Well, $O(n!n) \notin O(n!)$ , but that's an upper bound, I need to find a tighter upper bound that will show me my implementation's complexity is at-worst case $O(n!)$
I think the recurrence relation of the above algorithm can be written almost as:
$T(n) = 2 \cdot n_0 \cdot ( T(1) + T(3) + ... + T( n-2) )$ where $n_0$ is the length of $L$.
Base case is $T(1) = 1$
But I haven't learned yet how to solve such recurrence relations.
But do you think this is the correct recurrence relation?

 

[pbuk]

Ah, it's a while since I worked with the theory. I suppose from the definition it is true that $O(n!n) \notin O(n!)$, however this doesn't say anything meaningful about algorithmic complexity: run times that increase like $(n + 1)!$ are no more troublesome than those increasing like $n!$, and $(n + 1)! > n!n$.

None of this helps with your answer I'm afraid, I guess it depends on how rigorous vs practical your professor is. For practical purposes, if we are performing an operation $n!$ times (or $(n+1)!$) then that is the problem whether that operation is constant, linear or any polynomial time.

 

[CGandC]

Here's my analysis for the upper-bound on the time-complexity here:
Suppose that each father node will link to at-most $n-1$ son nodes. And suppose each node in the tree does $O(n)$ work ( that is, they have time complexity as the root-node of the tree ).

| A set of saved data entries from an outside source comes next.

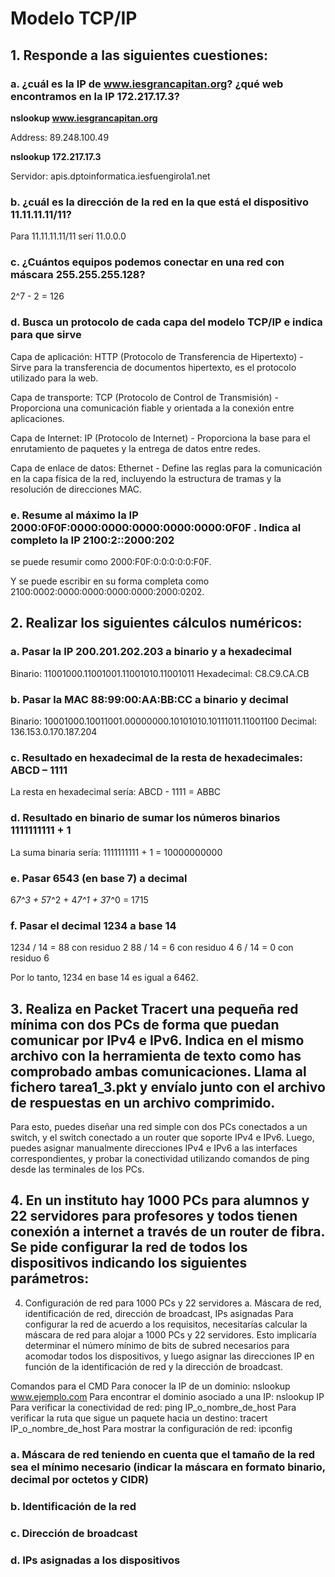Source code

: # Modelo TCP/IP
## 1. Responde a las siguientes cuestiones:
### a. ¿cuál es la IP de www.iesgrancapitan.org? ¿qué web encontramos en la IP 172.217.17.3?
**nslookup www.iesgrancapitan.org**

Address:  89.248.100.49

**nslookup 172.217.17.3**

Servidor:  apis.dptoinformatica.iesfuengirola1.net
### b. ¿cuál es la dirección de la red en la que está el dispositivo 11.11.11.11/11?
Para  11.11.11.11/11 serí 11.0.0.0
### c. ¿Cuántos equipos podemos conectar en una red con máscara 255.255.255.128?
2^7 - 2 = 126
### d. Busca un protocolo de cada capa del modelo TCP/IP e indica para que sirve
Capa de aplicación: HTTP (Protocolo de Transferencia de Hipertexto) - Sirve para la transferencia de documentos hipertexto, es el protocolo utilizado para la web.

Capa de transporte: TCP (Protocolo de Control de Transmisión) - Proporciona una comunicación fiable y orientada a la conexión entre aplicaciones.

Capa de Internet: IP (Protocolo de Internet) - Proporciona la base para el enrutamiento de paquetes y la entrega de datos entre redes.

Capa de enlace de datos: Ethernet - Define las reglas para la comunicación en la capa física de la red, incluyendo la estructura de tramas y la resolución de direcciones MAC.
### e. Resume al máximo la IP 2000:0F0F:0000:0000:0000:0000:0000:0F0F . Indica al completo la IP 2100:2::2000:202
se puede resumir como 2000:F0F:0:0:0:0:0:F0F.

Y se puede escribir en su forma completa como 2100:0002:0000:0000:0000:0000:2000:0202.
## 2. Realizar los siguientes cálculos numéricos:
### a. Pasar la IP 200.201.202.203 a binario y a hexadecimal
Binario: 11001000.11001001.11001010.11001011
Hexadecimal: C8.C9.CA.CB
### b. Pasar la MAC 88:99:00:AA:BB:CC a binario y decimal
Binario: 10001000.10011001.00000000.10101010.10111011.11001100
Decimal: 136.153.0.170.187.204
### c. Resultado en hexadecimal de la resta de hexadecimales: ABCD – 1111
La resta en hexadecimal sería: ABCD - 1111 = ABBC
### d. Resultado en binario de sumar los números binarios 1111111111 + 1
La suma binaria sería: 1111111111 + 1 = 10000000000
### e. Pasar 6543 (en base 7) a decimal
6*7^3 + 5*7^2 + 4*7^1 + 3*7^0 = 1715

### f. Pasar el decimal 1234 a base 14
1234 / 14 = 88 con residuo 2
  88 / 14 = 6 con residuo 4
   6 / 14 = 0 con residuo 6

Por lo tanto, 1234 en base 14 es igual a 6462.
## 3. Realiza en Packet Tracert una pequeña red mínima con dos PCs de forma que puedan comunicar por IPv4 e IPv6. Indica en el mismo archivo con la herramienta de texto como has comprobado ambas comunicaciones. Llama al fichero tarea1_3.pkt y envíalo junto con el archivo de respuestas en un archivo comprimido.
Para esto, puedes diseñar una red simple con dos PCs conectados a un switch, y el switch conectado a un router que soporte IPv4 e IPv6. Luego, puedes asignar manualmente direcciones IPv4 e IPv6 a las interfaces correspondientes, y probar la conectividad utilizando comandos de ping desde las terminales de los PCs.

## 4. En un instituto hay 1000 PCs para alumnos y 22 servidores para profesores y todos tienen conexión a internet a través de un router de fibra. Se pide configurar la red de todos los dispositivos indicando los siguientes parámetros:
4. Configuración de red para 1000 PCs y 22 servidores
a. Máscara de red, identificación de red, dirección de broadcast, IPs asignadas
Para configurar la red de acuerdo a los requisitos, necesitarías calcular la máscara de red para alojar a 1000 PCs y 22 servidores. Esto implicaría determinar el número mínimo de bits de subred necesarios para acomodar todos los dispositivos, y luego asignar las direcciones IP en función de la identificación de red y la dirección de broadcast.

Comandos para el CMD
Para conocer la IP de un dominio: nslookup www.ejemplo.com
Para encontrar el dominio asociado a una IP: nslookup IP
Para verificar la conectividad de red: ping IP_o_nombre_de_host
Para verificar la ruta que sigue un paquete hacia un destino: tracert IP_o_nombre_de_host
Para mostrar la configuración de red: ipconfig
### a. Máscara de red teniendo en cuenta que el tamaño de la red sea el mínimo necesario (indicar la máscara en formato binario, decimal por octetos y CIDR)

### b. Identificación de la red

### c. Dirección de broadcast

### d. IPs asignadas a los dispositivos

Thus,
at level 0 there'll be $O(n)$ work
at level 1 there'll be $O(n)*(n-1)$ work ( since there are $n-1$ nodes at-most in this this level and each does $O(n)$ work )
at level 2 there'll be $O(n)*(n-1)*(n-2)$ ( each node in level 1 splits at-most into $n-2$ nodes so the total nodes at level 2 will be $(n-1)*(n-2)$ )

so far the total complexity is $O(n)*(n-1)*(n-2) + O(n)*(n-1) + O(n)$

Continuing in this way, the total time complexity is $O(n * \sum_{k=0}^{n-1} (n-i)! )$ ( we suppose the tree is at-most of height $n$ ).

But I don't know what the term in the sum comes out... so that's a new problem. If it is is true that $O(n * \sum_{k=1}^{n-1} (n-i)! ) \in O(n!)$ then my problem's solved.

 

[CGandC]

Further inquiring the answer by @willem2 , I think I have an upper-bound:
At-each level it is satisfied that an upper-bound on the number of nodes is at-most $\cdot 2^{n+i}$ nodes, there are $n/2$ levels , each level does $O(n)$ work so an upper-bound on the time-complexity is:
$\sum_{k=0}^{n/2} \sum_{j=0}^{2^{n+k}} O(n) = O( n \cdot \sum_{k=0}^{n/2} 2^{n+k} ) = O( 2^n \cdot n \cdot \sum_{k=0}^{n/2} 2^{k} ) = O( n\cdot 2^{3n/2} ) \in O(n\cdot 4^n) \in O(n!)$

What do you think?

 

[pbuk]

What do you think?

With the caveats that I haven't checked that your algorithm works or that your statements regarding its complexity are correct, I think you have probably done enough to satisfy your professor

Having said that, I agree with @willem2: the number of partitions you should be testing is the Catalan number $C_n$.

 

[CGandC]

Thanks for the help, I have enough explanations now that will indeed satisfy my professor :) that'd be all.